Search the listing below for lines containing the string "https". Reply with their count only.

++++++++++

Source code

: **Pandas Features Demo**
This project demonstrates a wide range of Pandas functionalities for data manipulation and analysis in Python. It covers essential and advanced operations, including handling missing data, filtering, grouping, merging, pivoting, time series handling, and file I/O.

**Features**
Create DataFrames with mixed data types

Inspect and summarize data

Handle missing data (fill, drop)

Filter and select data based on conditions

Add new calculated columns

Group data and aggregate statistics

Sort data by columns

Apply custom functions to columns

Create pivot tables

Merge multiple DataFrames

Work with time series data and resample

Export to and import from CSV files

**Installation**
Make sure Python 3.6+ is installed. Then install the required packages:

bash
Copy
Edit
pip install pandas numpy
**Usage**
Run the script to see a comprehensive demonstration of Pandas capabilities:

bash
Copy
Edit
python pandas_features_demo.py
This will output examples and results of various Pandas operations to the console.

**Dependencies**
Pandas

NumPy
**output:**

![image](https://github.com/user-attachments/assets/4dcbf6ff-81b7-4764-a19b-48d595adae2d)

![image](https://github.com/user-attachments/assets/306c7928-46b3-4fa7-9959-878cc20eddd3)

++++++++++

§ **THE COMPLETED TASK**
2